PROVIDED RECORDS:
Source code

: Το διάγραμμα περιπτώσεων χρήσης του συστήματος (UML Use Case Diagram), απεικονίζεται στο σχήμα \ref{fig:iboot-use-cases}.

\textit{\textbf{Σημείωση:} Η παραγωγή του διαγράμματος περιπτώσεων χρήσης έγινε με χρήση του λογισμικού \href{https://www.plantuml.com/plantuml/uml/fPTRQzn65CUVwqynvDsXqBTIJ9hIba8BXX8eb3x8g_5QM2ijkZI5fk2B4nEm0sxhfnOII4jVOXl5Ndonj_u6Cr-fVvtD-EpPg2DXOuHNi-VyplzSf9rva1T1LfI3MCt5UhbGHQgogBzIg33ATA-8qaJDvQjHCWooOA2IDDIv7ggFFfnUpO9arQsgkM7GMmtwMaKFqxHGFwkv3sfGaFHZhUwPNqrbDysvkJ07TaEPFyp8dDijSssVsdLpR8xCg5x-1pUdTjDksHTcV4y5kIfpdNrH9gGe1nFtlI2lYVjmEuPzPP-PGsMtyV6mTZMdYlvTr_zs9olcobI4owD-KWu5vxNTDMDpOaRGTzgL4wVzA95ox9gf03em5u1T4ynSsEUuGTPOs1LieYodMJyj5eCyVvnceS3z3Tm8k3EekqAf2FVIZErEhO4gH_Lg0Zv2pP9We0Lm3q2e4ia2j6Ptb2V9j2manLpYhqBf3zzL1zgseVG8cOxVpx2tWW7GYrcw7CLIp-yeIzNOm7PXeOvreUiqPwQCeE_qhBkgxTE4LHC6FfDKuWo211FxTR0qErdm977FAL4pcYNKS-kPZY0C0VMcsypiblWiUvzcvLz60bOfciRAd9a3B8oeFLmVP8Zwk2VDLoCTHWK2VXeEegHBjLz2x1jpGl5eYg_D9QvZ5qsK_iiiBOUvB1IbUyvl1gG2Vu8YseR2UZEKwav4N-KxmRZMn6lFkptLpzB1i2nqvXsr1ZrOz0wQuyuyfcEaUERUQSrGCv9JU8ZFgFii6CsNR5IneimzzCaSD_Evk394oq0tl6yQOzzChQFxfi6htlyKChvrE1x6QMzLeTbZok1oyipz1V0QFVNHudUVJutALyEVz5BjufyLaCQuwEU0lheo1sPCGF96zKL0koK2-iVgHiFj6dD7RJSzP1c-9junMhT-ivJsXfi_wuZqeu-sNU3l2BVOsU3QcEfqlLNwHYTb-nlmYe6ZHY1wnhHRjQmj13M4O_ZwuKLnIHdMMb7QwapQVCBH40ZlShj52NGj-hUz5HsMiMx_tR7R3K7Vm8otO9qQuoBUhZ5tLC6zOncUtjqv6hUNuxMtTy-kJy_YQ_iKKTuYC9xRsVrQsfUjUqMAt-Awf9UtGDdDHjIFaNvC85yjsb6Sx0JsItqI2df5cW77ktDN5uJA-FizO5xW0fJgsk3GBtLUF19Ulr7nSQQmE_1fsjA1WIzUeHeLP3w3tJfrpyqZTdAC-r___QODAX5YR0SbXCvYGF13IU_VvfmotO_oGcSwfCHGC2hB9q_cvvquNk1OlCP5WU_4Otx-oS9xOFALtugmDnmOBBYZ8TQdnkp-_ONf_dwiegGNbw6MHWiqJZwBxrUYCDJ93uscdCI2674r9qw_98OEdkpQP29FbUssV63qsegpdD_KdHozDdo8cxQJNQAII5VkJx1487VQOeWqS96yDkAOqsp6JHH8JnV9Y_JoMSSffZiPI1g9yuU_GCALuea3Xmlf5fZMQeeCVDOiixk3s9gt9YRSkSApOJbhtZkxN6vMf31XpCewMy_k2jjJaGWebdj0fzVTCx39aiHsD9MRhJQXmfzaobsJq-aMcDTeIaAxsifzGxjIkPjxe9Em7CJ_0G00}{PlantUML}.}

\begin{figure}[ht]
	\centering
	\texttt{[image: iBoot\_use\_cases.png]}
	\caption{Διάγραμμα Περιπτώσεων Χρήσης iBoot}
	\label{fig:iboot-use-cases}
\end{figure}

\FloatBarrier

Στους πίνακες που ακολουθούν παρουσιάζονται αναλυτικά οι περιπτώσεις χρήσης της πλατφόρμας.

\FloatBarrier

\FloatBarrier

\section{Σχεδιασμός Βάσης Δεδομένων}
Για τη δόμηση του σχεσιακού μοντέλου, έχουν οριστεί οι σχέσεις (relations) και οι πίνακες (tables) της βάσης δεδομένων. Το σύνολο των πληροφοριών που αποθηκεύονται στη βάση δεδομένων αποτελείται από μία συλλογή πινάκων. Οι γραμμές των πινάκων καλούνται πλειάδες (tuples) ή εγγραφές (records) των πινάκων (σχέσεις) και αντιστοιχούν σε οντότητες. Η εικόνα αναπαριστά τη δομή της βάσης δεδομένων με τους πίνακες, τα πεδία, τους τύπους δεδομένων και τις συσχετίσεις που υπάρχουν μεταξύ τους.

AIM OF THE TASK:
From the first line of the listing above through the line that contains "Το διάγραμμα περιπτώσεων", retype every line exactly, and write nothing else.

THE ANSWER:
Source code

: Το διάγραμμα περιπτώσεων χρήσης του συστήματος (UML Use Case Diagram), απεικονίζεται στο σχήμα \ref{fig:iboot-use-cases}.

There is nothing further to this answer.